WHAT IS EXPECTED:
Give back, exactly as written, the lines of the listing from the top through the line holding "The maximum tolerable", and nothing more. Exclude pictures.

RECORDS FOR PROCESSING:

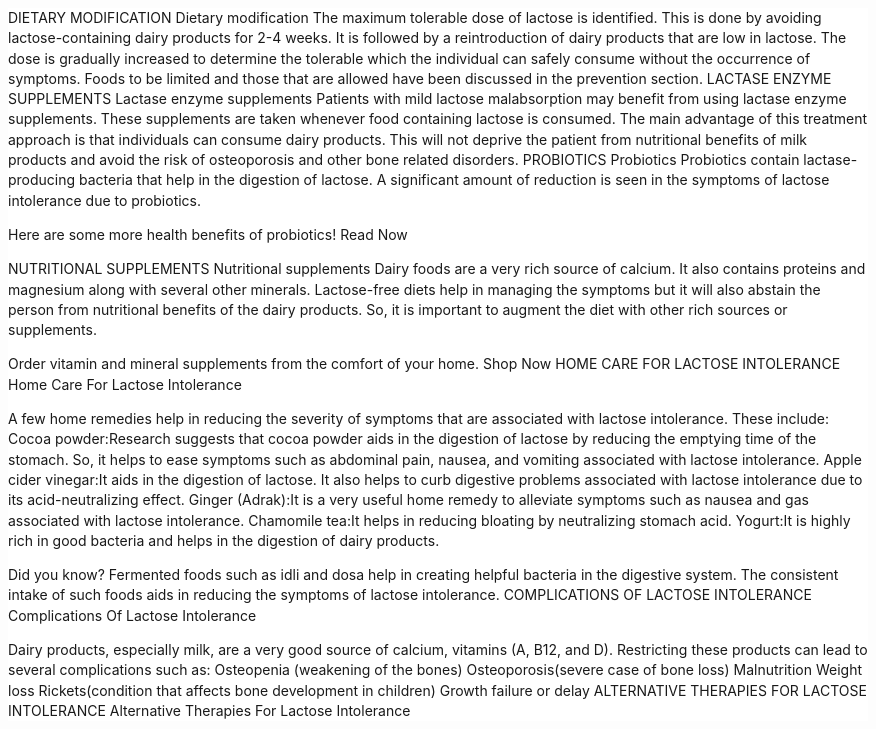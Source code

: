 DIETARY MODIFICATION
Dietary modification
The maximum tolerable dose of lactose is identified. This is done by avoiding lactose-containing dairy products for 2-4 weeks. It is followed by a reintroduction of dairy products that are low in lactose. The dose is gradually increased to determine the tolerable which the individual can safely consume without the occurrence of symptoms.
Foods to be limited and those that are allowed have been discussed in the prevention section.
LACTASE ENZYME SUPPLEMENTS
Lactase enzyme supplements
Patients with mild lactose malabsorption may benefit from using lactase enzyme supplements. These supplements are taken whenever food containing lactose is consumed.
The main advantage of this treatment approach is that individuals can consume dairy products. This will not deprive the patient from nutritional benefits of milk products and avoid the risk of osteoporosis and other bone related disorders.
PROBIOTICS
Probiotics
Probiotics contain lactase-producing bacteria that help in the digestion of lactose.
A significant amount of reduction is seen in the symptoms of lactose intolerance due to probiotics.

Here are some more health benefits of probiotics!
Read Now

NUTRITIONAL SUPPLEMENTS
Nutritional supplements
Dairy foods are a very rich source of calcium. It also contains proteins and magnesium along with several other minerals.
Lactose-free diets help in managing the symptoms but it will also abstain the person from nutritional benefits of the dairy products. So, it is important to augment the diet with other rich sources or supplements.

Order vitamin and mineral supplements from the comfort of your home.
Shop Now
HOME CARE FOR LACTOSE INTOLERANCE
Home Care For Lactose Intolerance

A few home remedies help in reducing the severity of symptoms that are associated with lactose intolerance. These include:
Cocoa powder:Research suggests that cocoa powder aids in the digestion of lactose by reducing the emptying time of the stomach. So, it helps to ease symptoms such as abdominal pain, nausea, and vomiting associated with lactose intolerance.
Apple cider vinegar:It aids in the digestion of lactose. It also helps to curb digestive problems associated with lactose intolerance due to its acid-neutralizing effect.
Ginger (Adrak):It is a very useful home remedy to alleviate symptoms such as nausea and gas associated with lactose intolerance.
Chamomile tea:It helps in reducing bloating by neutralizing stomach acid.
Yogurt:It is highly rich in good bacteria and helps in the digestion of dairy products.

Did you know?
Fermented foods such as idli and dosa help in creating helpful bacteria in the digestive system. The consistent intake of such foods aids in reducing the symptoms of lactose intolerance.
COMPLICATIONS OF LACTOSE INTOLERANCE
Complications Of Lactose Intolerance

Dairy products, especially milk, are a very good source of calcium, vitamins (A, B12, and D). Restricting these products can lead to several complications such as:
Osteopenia (weakening of the bones)
Osteoporosis(severe case of bone loss)
Malnutrition
Weight loss
Rickets(condition that affects bone development in children)
Growth failure or delay
ALTERNATIVE THERAPIES FOR LACTOSE INTOLERANCE
Alternative Therapies For Lactose Intolerance
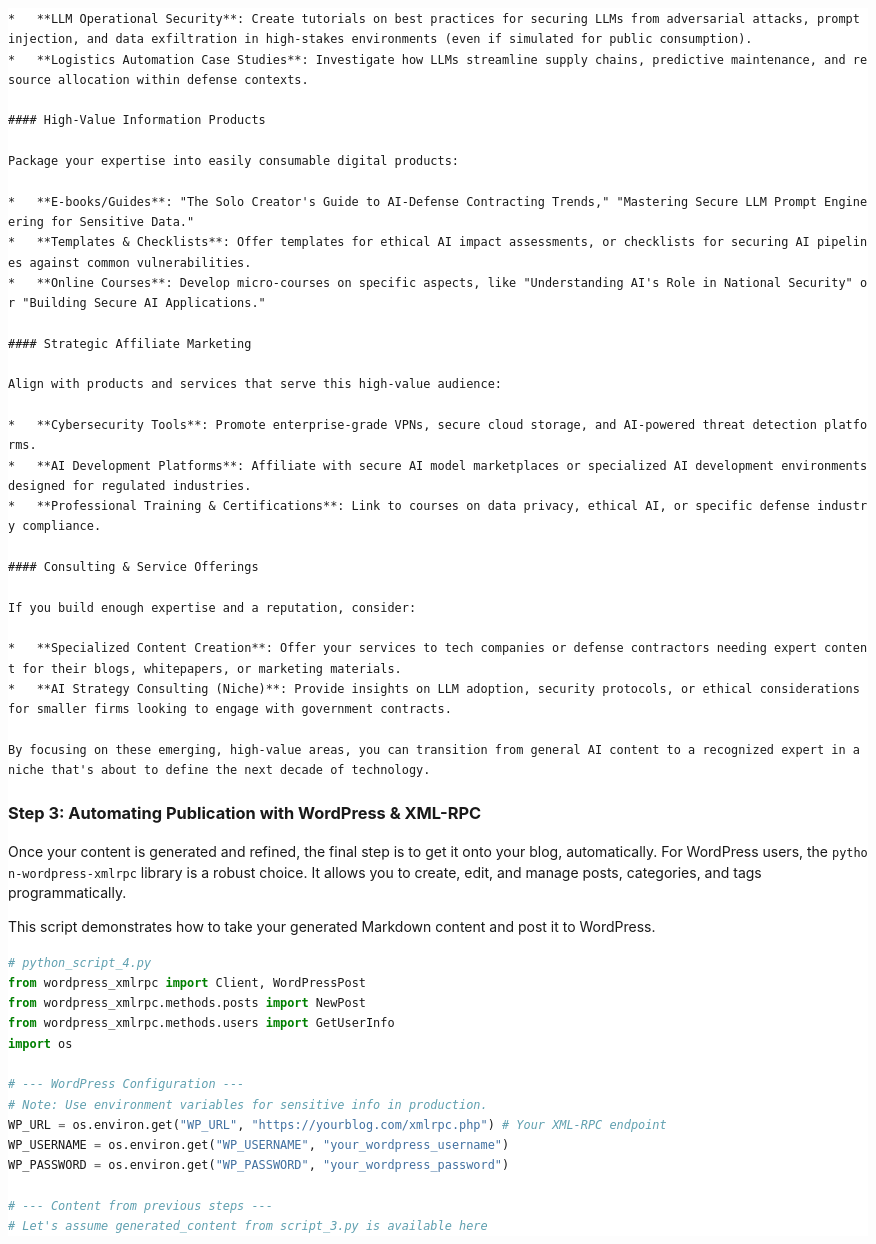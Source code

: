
 ```output
*   **LLM Operational Security**: Create tutorials on best practices for securing LLMs from adversarial attacks, prompt injection, and data exfiltration in high-stakes environments (even if simulated for public consumption).
*   **Logistics Automation Case Studies**: Investigate how LLMs streamline supply chains, predictive maintenance, and resource allocation within defense contexts.

#### High-Value Information Products

Package your expertise into easily consumable digital products:

*   **E-books/Guides**: "The Solo Creator's Guide to AI-Defense Contracting Trends," "Mastering Secure LLM Prompt Engineering for Sensitive Data."
*   **Templates & Checklists**: Offer templates for ethical AI impact assessments, or checklists for securing AI pipelines against common vulnerabilities.
*   **Online Courses**: Develop micro-courses on specific aspects, like "Understanding AI's Role in National Security" or "Building Secure AI Applications."

#### Strategic Affiliate Marketing

Align with products and services that serve this high-value audience:

*   **Cybersecurity Tools**: Promote enterprise-grade VPNs, secure cloud storage, and AI-powered threat detection platforms.
*   **AI Development Platforms**: Affiliate with secure AI model marketplaces or specialized AI development environments designed for regulated industries.
*   **Professional Training & Certifications**: Link to courses on data privacy, ethical AI, or specific defense industry compliance.

#### Consulting & Service Offerings

If you build enough expertise and a reputation, consider:

*   **Specialized Content Creation**: Offer your services to tech companies or defense contractors needing expert content for their blogs, whitepapers, or marketing materials.
*   **AI Strategy Consulting (Niche)**: Provide insights on LLM adoption, security protocols, or ethical considerations for smaller firms looking to engage with government contracts.

By focusing on these emerging, high-value areas, you can transition from general AI content to a recognized expert in a niche that's about to define the next decade of technology.
```

### Step 3: Automating Publication with WordPress & XML-RPC

Once your content is generated and refined, the final step is to get it onto your blog, automatically. For WordPress users, the `python-wordpress-xmlrpc` library is a robust choice. It allows you to create, edit, and manage posts, categories, and tags programmatically.

This script demonstrates how to take your generated Markdown content and post it to WordPress.

```python
# python_script_4.py
from wordpress_xmlrpc import Client, WordPressPost
from wordpress_xmlrpc.methods.posts import NewPost
from wordpress_xmlrpc.methods.users import GetUserInfo
import os

# --- WordPress Configuration ---
# Note: Use environment variables for sensitive info in production.
WP_URL = os.environ.get("WP_URL", "https://yourblog.com/xmlrpc.php") # Your XML-RPC endpoint
WP_USERNAME = os.environ.get("WP_USERNAME", "your_wordpress_username")
WP_PASSWORD = os.environ.get("WP_PASSWORD", "your_wordpress_password")

# --- Content from previous steps ---
# Let's assume generated_content from script_3.py is available here
```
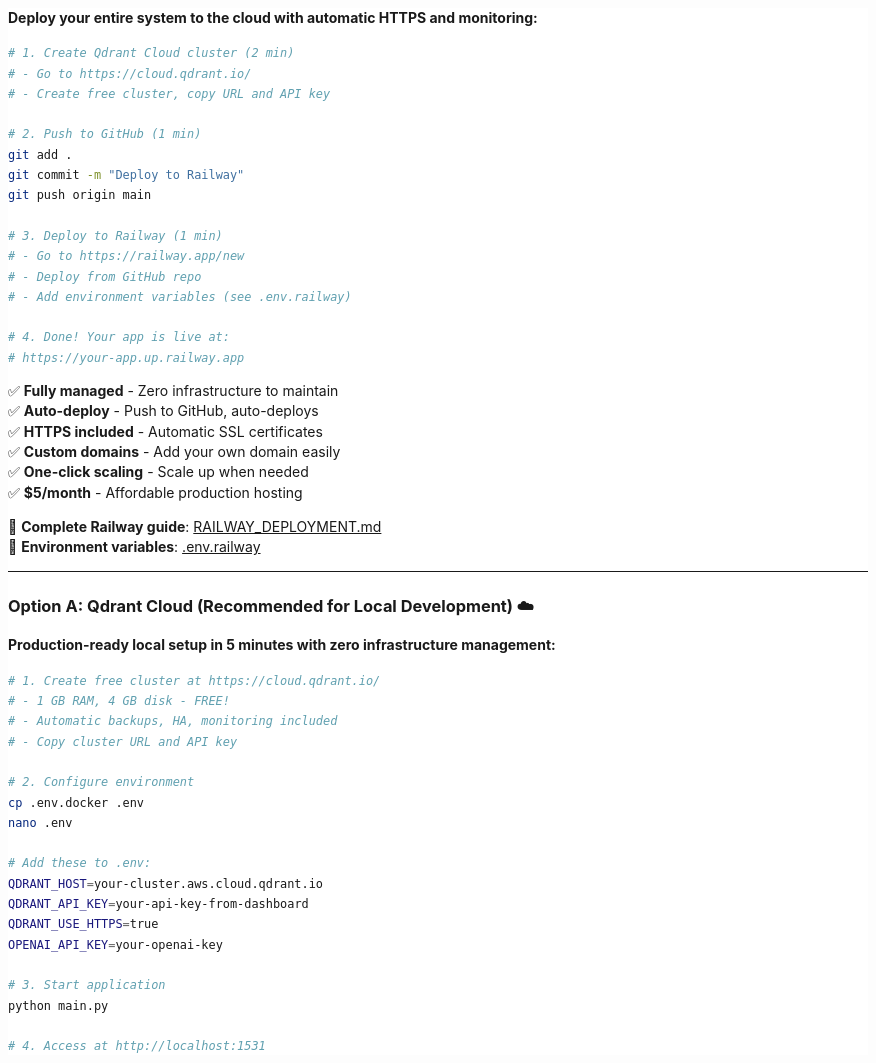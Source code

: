 **Deploy your entire system to the cloud with automatic HTTPS and monitoring:**

```bash
# 1. Create Qdrant Cloud cluster (2 min)
# - Go to https://cloud.qdrant.io/
# - Create free cluster, copy URL and API key

# 2. Push to GitHub (1 min)
git add .
git commit -m "Deploy to Railway"
git push origin main

# 3. Deploy to Railway (1 min)
# - Go to https://railway.app/new
# - Deploy from GitHub repo
# - Add environment variables (see .env.railway)

# 4. Done! Your app is live at:
# https://your-app.up.railway.app
```

✅ **Fully managed** - Zero infrastructure to maintain  
✅ **Auto-deploy** - Push to GitHub, auto-deploys  
✅ **HTTPS included** - Automatic SSL certificates  
✅ **Custom domains** - Add your own domain easily  
✅ **One-click scaling** - Scale up when needed  
✅ **$5/month** - Affordable production hosting  

📖 **Complete Railway guide**: [RAILWAY_DEPLOYMENT.md](RAILWAY_DEPLOYMENT.md)  
🔧 **Environment variables**: [.env.railway](.env.railway)

---

### Option A: Qdrant Cloud (Recommended for Local Development) ☁️

**Production-ready local setup in 5 minutes with zero infrastructure management:**

```bash
# 1. Create free cluster at https://cloud.qdrant.io/
# - 1 GB RAM, 4 GB disk - FREE!
# - Automatic backups, HA, monitoring included
# - Copy cluster URL and API key

# 2. Configure environment
cp .env.docker .env
nano .env

# Add these to .env:
QDRANT_HOST=your-cluster.aws.cloud.qdrant.io
QDRANT_API_KEY=your-api-key-from-dashboard
QDRANT_USE_HTTPS=true
OPENAI_API_KEY=your-openai-key

# 3. Start application
python main.py

# 4. Access at http://localhost:1531
```
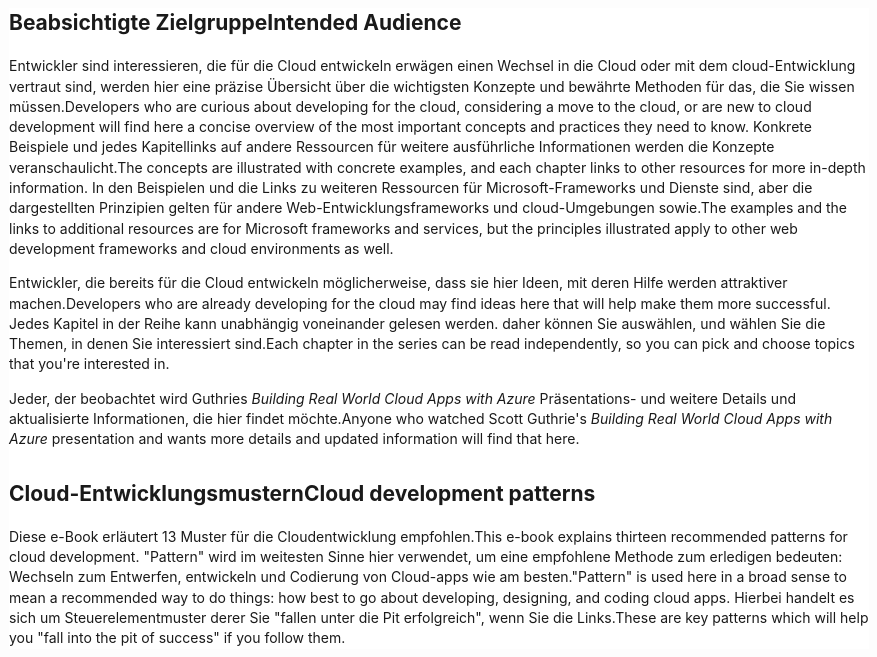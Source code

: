 
## <a name="intended-audience"></a><span data-ttu-id="b8d86-111">Beabsichtigte Zielgruppe</span><span class="sxs-lookup"><span data-stu-id="b8d86-111">Intended Audience</span></span>

<span data-ttu-id="b8d86-112">Entwickler sind interessieren, die für die Cloud entwickeln erwägen einen Wechsel in die Cloud oder mit dem cloud-Entwicklung vertraut sind, werden hier eine präzise Übersicht über die wichtigsten Konzepte und bewährte Methoden für das, die Sie wissen müssen.</span><span class="sxs-lookup"><span data-stu-id="b8d86-112">Developers who are curious about developing for the cloud, considering a move to the cloud, or are new to cloud development will find here a concise overview of the most important concepts and practices they need to know.</span></span> <span data-ttu-id="b8d86-113">Konkrete Beispiele und jedes Kapitellinks auf andere Ressourcen für weitere ausführliche Informationen werden die Konzepte veranschaulicht.</span><span class="sxs-lookup"><span data-stu-id="b8d86-113">The concepts are illustrated with concrete examples, and each chapter links to other resources for more in-depth information.</span></span> <span data-ttu-id="b8d86-114">In den Beispielen und die Links zu weiteren Ressourcen für Microsoft-Frameworks und Dienste sind, aber die dargestellten Prinzipien gelten für andere Web-Entwicklungsframeworks und cloud-Umgebungen sowie.</span><span class="sxs-lookup"><span data-stu-id="b8d86-114">The examples and the links to additional resources are for Microsoft frameworks and services, but the principles illustrated apply to other web development frameworks and cloud environments as well.</span></span>

<span data-ttu-id="b8d86-115">Entwickler, die bereits für die Cloud entwickeln möglicherweise, dass sie hier Ideen, mit deren Hilfe werden attraktiver machen.</span><span class="sxs-lookup"><span data-stu-id="b8d86-115">Developers who are already developing for the cloud may find ideas here that will help make them more successful.</span></span> <span data-ttu-id="b8d86-116">Jedes Kapitel in der Reihe kann unabhängig voneinander gelesen werden. daher können Sie auswählen, und wählen Sie die Themen, in denen Sie interessiert sind.</span><span class="sxs-lookup"><span data-stu-id="b8d86-116">Each chapter in the series can be read independently, so you can pick and choose topics that you're interested in.</span></span>

<span data-ttu-id="b8d86-117">Jeder, der beobachtet wird Guthries *Building Real World Cloud Apps with Azure* Präsentations- und weitere Details und aktualisierte Informationen, die hier findet möchte.</span><span class="sxs-lookup"><span data-stu-id="b8d86-117">Anyone who watched Scott Guthrie's *Building Real World Cloud Apps with Azure* presentation and wants more details and updated information will find that here.</span></span>

<a id="patterns"></a>
## <a name="cloud-development-patterns"></a><span data-ttu-id="b8d86-118">Cloud-Entwicklungsmustern</span><span class="sxs-lookup"><span data-stu-id="b8d86-118">Cloud development patterns</span></span>

<span data-ttu-id="b8d86-119">Diese e-Book erläutert 13 Muster für die Cloudentwicklung empfohlen.</span><span class="sxs-lookup"><span data-stu-id="b8d86-119">This e-book explains thirteen recommended patterns for cloud development.</span></span> <span data-ttu-id="b8d86-120">"Pattern" wird im weitesten Sinne hier verwendet, um eine empfohlene Methode zum erledigen bedeuten: Wechseln zum Entwerfen, entwickeln und Codierung von Cloud-apps wie am besten.</span><span class="sxs-lookup"><span data-stu-id="b8d86-120">"Pattern" is used here in a broad sense to mean a recommended way to do things: how best to go about developing, designing, and coding cloud apps.</span></span> <span data-ttu-id="b8d86-121">Hierbei handelt es sich um Steuerelementmuster derer Sie "fallen unter die Pit erfolgreich", wenn Sie die Links.</span><span class="sxs-lookup"><span data-stu-id="b8d86-121">These are key patterns which will help you "fall into the pit of success" if you follow them.</span></span>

OUTPUT OF THE EXERCISE:
Source code

: DIETARY MODIFICATION
Dietary modification
The maximum tolerable dose of lactose is identified. This is done by avoiding lactose-containing dairy products for 2-4 weeks. It is followed by a reintroduction of dairy products that are low in lactose. The dose is gradually increased to determine the tolerable which the individual can safely consume without the occurrence of symptoms.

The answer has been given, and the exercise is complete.